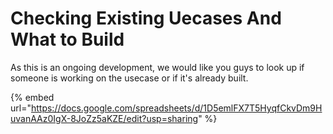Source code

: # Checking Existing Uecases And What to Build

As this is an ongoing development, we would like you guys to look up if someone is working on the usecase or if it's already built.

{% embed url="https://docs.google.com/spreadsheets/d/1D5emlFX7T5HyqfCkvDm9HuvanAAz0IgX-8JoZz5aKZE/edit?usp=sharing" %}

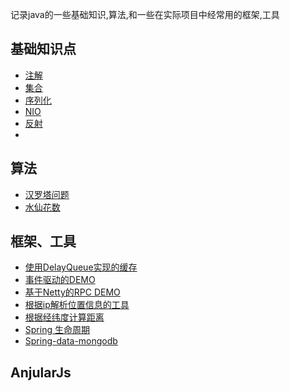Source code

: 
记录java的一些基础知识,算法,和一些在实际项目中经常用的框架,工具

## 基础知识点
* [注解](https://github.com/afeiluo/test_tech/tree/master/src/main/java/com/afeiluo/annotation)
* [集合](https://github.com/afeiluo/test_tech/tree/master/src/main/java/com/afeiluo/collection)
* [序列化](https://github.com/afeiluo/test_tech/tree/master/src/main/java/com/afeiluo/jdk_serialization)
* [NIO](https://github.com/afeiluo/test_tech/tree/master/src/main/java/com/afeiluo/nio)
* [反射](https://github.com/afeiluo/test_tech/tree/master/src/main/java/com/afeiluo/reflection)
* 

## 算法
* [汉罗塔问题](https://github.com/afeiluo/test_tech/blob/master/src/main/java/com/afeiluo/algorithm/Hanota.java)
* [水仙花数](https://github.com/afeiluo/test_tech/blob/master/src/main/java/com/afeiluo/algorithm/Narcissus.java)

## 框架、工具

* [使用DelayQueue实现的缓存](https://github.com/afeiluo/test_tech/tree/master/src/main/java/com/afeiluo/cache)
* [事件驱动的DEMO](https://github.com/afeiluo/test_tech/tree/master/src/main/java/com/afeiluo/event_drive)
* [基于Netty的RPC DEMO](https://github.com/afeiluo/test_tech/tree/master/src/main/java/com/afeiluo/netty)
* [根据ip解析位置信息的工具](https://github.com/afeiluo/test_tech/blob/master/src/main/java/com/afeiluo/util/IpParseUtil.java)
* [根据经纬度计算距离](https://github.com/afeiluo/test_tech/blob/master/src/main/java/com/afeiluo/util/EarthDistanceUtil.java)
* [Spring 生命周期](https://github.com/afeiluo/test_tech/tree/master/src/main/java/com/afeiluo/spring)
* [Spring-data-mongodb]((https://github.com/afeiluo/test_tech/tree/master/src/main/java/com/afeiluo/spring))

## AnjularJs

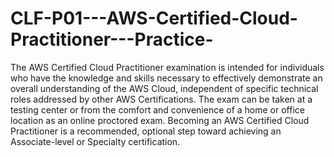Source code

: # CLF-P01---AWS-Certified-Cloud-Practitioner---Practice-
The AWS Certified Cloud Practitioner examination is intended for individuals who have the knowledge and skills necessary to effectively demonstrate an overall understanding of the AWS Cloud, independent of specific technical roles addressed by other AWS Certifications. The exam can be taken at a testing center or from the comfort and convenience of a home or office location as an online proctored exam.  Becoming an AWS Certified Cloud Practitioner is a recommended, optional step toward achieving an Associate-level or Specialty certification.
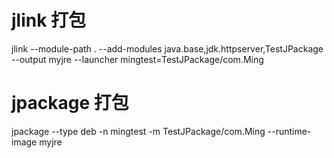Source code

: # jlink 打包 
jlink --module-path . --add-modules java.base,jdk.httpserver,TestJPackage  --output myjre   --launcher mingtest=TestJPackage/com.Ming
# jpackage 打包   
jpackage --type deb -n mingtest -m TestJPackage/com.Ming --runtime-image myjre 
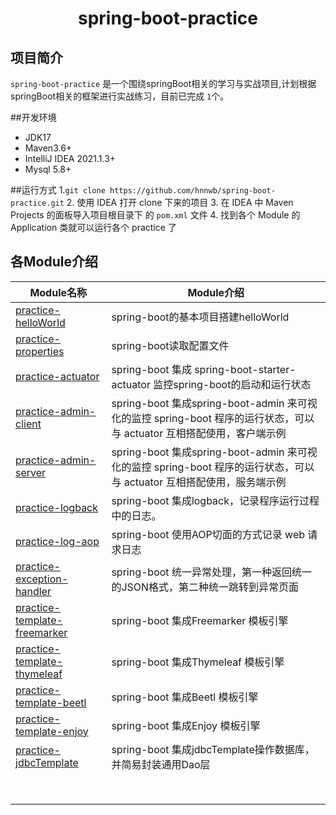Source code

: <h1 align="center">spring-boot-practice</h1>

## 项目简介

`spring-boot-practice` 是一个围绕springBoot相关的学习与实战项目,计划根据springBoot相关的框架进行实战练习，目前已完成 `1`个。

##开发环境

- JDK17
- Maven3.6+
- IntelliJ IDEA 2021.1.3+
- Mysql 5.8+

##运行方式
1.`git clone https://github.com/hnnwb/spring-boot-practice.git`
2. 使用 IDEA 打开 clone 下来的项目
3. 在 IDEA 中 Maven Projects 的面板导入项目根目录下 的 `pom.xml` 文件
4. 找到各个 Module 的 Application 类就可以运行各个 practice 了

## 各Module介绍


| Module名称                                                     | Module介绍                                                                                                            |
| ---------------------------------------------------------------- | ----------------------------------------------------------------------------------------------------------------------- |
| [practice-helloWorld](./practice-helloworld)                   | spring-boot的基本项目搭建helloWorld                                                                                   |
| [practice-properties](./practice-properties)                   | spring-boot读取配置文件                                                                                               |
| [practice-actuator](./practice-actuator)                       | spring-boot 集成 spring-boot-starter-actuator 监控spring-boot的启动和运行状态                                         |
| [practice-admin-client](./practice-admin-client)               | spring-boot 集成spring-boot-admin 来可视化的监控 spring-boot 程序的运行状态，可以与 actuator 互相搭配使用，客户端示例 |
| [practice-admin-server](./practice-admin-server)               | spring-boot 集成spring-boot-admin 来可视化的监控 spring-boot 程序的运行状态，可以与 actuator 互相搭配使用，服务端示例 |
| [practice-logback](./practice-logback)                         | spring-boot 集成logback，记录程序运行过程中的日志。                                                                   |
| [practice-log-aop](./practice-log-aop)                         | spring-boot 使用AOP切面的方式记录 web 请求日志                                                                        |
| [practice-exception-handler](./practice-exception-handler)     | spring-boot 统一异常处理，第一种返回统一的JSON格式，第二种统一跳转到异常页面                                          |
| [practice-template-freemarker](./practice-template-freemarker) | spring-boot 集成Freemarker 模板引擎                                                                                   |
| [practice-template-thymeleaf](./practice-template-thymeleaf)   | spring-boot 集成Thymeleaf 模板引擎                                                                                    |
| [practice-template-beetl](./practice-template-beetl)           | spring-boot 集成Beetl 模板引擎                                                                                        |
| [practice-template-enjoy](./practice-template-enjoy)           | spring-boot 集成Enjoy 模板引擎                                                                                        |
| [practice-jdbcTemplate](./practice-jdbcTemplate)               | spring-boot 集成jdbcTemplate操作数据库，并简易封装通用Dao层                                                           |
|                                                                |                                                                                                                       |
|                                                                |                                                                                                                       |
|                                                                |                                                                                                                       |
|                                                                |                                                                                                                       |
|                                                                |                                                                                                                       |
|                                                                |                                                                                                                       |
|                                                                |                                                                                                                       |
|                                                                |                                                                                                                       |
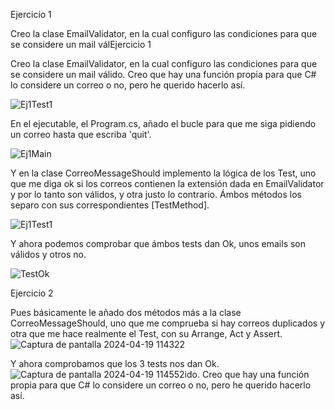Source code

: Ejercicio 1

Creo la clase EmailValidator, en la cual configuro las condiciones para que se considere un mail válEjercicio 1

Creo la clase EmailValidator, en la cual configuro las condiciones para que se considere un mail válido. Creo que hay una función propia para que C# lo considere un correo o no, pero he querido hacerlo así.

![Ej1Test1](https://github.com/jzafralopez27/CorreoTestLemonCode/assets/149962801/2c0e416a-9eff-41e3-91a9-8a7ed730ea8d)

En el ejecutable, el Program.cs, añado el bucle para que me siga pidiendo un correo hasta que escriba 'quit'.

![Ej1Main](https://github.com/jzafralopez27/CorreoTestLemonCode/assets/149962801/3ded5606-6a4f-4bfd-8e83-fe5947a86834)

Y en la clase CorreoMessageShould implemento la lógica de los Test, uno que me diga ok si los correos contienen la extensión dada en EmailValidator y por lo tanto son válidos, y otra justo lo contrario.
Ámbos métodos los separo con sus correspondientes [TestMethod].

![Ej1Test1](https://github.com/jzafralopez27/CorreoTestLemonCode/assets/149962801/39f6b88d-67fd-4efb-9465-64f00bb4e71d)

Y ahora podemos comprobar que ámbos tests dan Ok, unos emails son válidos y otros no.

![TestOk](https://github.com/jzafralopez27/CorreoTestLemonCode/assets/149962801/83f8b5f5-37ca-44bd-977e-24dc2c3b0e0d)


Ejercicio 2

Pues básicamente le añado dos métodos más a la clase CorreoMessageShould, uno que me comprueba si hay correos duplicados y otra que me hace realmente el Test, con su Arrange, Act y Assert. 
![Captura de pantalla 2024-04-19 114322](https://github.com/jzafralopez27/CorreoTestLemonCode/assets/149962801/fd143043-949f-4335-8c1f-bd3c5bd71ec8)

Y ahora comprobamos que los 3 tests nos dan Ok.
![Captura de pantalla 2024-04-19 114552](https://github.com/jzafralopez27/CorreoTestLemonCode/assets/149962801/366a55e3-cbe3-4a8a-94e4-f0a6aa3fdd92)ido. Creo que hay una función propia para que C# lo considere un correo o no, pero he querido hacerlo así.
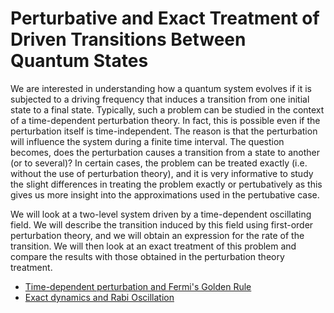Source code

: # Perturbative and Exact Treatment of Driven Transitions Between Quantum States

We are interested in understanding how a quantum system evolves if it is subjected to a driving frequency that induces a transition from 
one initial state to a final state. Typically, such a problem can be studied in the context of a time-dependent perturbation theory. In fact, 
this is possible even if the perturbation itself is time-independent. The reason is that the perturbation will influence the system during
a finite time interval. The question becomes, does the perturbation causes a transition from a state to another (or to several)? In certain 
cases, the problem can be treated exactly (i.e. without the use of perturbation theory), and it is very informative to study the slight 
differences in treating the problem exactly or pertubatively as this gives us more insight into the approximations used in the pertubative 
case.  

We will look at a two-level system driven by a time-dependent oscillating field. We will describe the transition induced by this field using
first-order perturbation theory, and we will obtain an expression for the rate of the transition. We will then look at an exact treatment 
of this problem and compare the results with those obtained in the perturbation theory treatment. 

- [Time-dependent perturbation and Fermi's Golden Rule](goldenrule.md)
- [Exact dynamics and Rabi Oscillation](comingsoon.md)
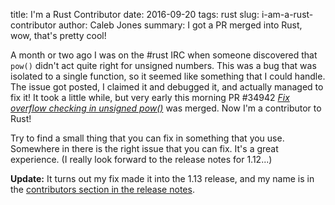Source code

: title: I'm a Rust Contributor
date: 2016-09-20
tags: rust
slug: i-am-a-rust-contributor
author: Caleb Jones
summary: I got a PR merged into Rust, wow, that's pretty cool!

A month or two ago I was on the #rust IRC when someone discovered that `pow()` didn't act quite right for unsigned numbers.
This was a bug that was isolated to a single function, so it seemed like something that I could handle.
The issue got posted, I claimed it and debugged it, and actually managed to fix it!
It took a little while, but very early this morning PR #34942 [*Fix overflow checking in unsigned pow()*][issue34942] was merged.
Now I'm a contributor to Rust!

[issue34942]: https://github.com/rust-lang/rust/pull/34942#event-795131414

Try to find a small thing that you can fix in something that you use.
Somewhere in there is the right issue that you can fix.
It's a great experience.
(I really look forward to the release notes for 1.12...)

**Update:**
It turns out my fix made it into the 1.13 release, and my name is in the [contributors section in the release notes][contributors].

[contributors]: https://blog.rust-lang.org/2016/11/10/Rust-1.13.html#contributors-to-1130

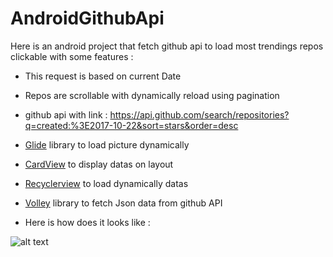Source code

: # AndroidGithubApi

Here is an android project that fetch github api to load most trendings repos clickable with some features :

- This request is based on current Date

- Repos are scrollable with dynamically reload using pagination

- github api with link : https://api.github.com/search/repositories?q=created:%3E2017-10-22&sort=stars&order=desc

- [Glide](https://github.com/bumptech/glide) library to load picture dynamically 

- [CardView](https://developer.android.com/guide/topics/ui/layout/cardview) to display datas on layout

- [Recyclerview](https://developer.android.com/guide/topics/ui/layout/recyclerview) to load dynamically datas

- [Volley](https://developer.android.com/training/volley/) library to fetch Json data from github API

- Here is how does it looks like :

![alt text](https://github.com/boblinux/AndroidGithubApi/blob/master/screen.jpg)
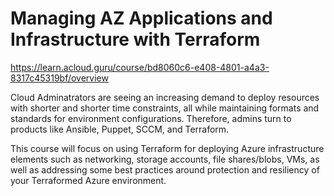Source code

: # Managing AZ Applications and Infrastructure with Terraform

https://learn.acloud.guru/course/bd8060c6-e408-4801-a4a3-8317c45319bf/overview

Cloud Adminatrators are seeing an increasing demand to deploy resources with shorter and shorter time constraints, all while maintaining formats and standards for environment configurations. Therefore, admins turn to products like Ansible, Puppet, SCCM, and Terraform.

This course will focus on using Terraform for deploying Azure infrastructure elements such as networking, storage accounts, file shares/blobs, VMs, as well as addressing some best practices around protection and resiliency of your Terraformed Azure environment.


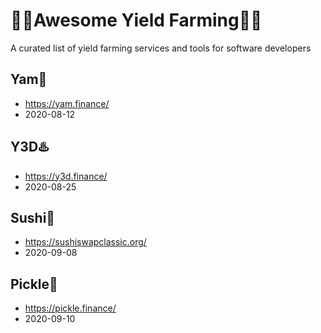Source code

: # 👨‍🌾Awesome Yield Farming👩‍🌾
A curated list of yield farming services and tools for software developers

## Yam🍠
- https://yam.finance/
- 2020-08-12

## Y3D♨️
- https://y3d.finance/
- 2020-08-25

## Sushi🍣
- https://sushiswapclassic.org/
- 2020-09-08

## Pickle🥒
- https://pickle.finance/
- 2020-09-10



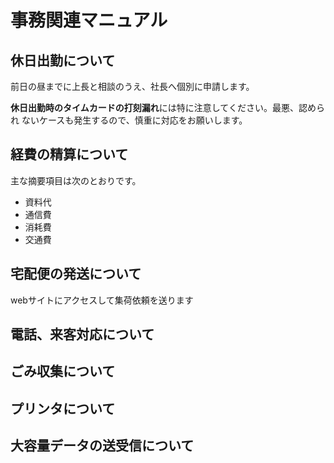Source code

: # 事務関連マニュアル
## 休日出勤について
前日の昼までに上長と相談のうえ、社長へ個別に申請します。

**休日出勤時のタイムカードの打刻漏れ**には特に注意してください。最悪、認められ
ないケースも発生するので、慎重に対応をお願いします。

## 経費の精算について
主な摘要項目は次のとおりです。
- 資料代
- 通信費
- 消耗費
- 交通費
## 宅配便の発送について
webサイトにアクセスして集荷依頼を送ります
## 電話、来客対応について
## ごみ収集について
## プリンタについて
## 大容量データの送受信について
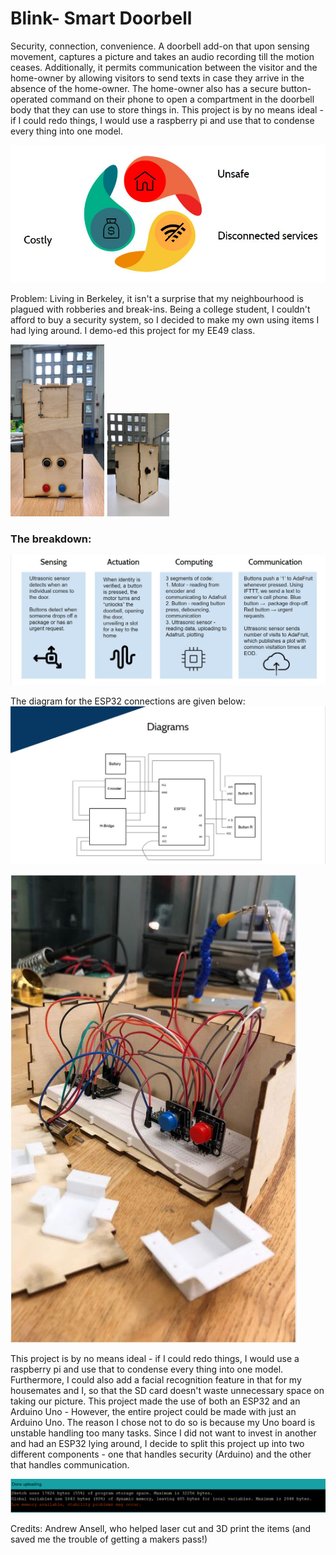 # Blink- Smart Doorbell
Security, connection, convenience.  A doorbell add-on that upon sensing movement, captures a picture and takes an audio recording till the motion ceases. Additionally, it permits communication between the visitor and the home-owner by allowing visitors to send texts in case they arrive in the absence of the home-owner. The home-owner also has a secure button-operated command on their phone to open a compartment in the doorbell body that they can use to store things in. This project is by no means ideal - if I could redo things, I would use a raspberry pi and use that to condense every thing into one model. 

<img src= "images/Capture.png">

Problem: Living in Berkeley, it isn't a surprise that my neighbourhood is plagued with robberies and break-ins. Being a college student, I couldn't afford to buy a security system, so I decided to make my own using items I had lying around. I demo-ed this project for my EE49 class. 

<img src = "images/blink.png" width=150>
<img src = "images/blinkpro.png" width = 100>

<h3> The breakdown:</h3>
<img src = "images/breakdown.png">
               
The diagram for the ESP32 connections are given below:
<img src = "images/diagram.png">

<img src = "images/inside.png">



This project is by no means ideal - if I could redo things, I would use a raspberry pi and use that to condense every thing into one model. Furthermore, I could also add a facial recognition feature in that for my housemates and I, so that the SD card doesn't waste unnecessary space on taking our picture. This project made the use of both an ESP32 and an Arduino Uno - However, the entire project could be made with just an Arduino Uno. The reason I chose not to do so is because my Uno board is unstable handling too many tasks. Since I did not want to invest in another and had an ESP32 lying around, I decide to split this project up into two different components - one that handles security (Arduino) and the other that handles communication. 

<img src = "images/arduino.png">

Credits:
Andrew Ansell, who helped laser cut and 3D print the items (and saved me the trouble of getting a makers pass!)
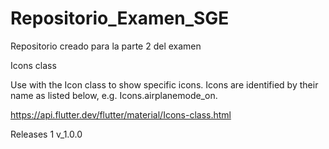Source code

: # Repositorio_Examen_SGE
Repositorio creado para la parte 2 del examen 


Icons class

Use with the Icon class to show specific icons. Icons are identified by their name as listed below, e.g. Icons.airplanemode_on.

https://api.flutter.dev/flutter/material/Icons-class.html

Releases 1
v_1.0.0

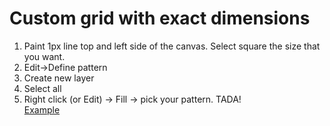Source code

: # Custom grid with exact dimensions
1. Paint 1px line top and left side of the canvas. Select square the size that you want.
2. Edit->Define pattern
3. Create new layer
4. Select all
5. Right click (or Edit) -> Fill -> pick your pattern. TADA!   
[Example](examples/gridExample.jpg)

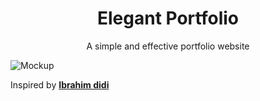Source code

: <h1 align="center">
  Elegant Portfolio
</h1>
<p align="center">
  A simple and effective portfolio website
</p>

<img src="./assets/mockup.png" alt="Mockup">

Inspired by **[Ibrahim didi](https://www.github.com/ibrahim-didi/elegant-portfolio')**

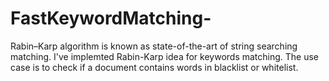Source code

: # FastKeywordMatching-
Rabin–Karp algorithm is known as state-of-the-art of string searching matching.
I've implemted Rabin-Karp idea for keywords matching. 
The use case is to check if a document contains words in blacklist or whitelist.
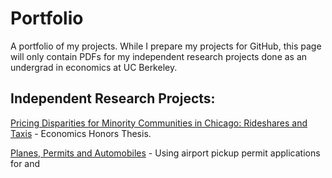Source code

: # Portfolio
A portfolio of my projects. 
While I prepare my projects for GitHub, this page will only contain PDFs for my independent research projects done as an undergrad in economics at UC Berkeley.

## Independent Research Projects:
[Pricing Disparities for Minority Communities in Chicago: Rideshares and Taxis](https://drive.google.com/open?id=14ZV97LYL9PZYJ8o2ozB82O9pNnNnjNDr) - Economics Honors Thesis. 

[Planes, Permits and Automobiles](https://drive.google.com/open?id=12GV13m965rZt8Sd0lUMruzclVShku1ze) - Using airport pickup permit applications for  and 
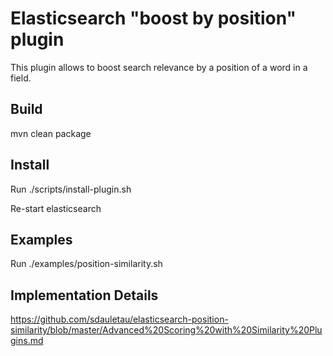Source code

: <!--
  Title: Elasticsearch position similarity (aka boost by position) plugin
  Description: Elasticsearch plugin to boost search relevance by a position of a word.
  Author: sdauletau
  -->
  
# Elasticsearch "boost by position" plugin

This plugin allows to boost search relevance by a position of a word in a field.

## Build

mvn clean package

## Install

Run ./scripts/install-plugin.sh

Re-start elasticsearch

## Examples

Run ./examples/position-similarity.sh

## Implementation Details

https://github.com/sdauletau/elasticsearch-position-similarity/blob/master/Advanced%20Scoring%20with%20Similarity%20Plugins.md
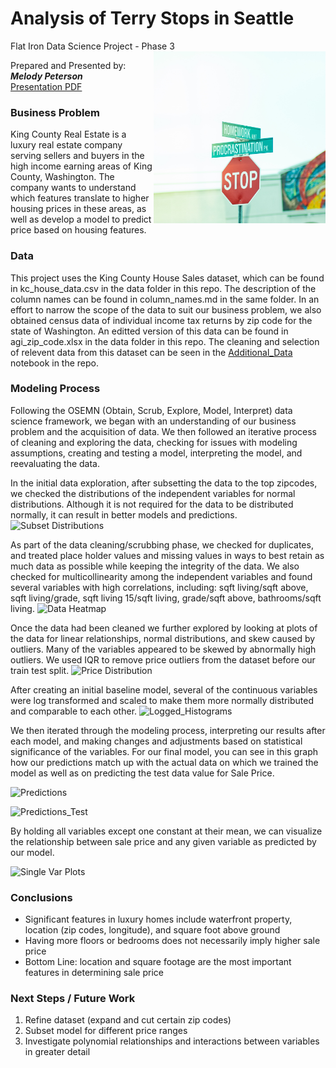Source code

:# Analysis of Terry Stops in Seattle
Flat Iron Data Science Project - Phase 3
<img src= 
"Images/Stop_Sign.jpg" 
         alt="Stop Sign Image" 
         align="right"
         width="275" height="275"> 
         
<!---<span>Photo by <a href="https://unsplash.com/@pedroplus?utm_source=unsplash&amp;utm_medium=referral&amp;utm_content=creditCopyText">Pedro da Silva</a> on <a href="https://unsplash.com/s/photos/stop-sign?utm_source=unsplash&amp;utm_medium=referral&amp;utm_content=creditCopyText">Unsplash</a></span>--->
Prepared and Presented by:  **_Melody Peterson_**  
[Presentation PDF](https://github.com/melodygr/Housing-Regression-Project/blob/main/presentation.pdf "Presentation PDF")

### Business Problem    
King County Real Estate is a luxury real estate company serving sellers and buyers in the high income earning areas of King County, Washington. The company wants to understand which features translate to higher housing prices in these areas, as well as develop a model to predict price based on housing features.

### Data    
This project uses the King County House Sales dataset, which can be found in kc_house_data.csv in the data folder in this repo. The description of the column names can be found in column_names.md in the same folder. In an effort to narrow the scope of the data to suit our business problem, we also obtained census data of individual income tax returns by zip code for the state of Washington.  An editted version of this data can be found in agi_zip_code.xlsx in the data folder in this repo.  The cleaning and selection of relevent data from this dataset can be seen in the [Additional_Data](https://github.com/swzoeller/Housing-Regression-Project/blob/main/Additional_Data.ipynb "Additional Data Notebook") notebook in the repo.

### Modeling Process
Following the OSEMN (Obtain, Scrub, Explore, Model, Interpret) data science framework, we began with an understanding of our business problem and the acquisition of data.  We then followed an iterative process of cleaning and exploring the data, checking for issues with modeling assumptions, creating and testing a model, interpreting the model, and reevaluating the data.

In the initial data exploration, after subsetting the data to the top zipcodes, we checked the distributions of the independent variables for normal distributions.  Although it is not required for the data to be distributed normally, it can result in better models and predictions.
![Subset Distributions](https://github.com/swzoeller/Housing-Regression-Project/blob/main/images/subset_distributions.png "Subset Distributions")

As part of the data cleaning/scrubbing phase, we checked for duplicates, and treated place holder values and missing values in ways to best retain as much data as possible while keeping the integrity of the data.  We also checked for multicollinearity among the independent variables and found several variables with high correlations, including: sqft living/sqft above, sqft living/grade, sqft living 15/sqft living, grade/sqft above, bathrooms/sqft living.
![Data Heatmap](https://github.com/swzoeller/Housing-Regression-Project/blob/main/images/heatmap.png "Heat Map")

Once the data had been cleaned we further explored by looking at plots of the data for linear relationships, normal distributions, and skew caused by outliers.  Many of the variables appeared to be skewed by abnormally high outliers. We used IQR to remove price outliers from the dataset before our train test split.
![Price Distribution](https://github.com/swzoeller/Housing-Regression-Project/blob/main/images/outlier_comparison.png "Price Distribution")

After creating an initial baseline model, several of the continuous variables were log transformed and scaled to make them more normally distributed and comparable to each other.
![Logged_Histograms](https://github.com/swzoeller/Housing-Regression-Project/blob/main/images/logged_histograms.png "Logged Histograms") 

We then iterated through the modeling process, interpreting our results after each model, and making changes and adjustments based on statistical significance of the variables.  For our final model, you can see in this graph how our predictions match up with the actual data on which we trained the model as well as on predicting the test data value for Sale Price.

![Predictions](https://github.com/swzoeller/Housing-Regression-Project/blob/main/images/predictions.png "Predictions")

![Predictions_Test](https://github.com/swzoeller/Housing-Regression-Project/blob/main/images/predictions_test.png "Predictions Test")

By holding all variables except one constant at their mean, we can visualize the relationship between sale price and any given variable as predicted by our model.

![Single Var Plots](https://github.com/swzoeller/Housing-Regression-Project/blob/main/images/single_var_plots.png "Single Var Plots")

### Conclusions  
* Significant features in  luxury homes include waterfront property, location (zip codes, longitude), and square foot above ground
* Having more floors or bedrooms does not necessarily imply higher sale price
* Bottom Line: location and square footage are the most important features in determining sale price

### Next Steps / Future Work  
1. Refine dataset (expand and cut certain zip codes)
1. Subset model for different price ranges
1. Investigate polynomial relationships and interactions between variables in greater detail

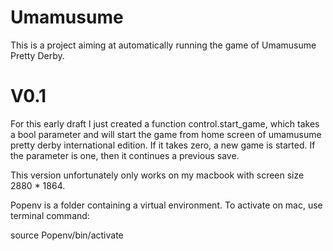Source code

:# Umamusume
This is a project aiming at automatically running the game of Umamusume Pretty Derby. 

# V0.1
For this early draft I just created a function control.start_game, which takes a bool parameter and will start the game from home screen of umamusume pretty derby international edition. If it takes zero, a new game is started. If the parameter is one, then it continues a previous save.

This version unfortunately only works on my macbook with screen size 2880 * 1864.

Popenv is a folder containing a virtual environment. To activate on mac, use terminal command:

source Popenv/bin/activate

#####

▸ What to work on: Filter by the word "luxury": copy every line of the data that holds it.

▸ Result of the task:
King County Real Estate is a luxury real estate company serving sellers and buyers in the high income earning areas of King County, Washington. The company wants to understand which features translate to higher housing prices in these areas, as well as develop a model to predict price based on housing features.
* Significant features in  luxury homes include waterfront property, location (zip codes, longitude), and square foot above ground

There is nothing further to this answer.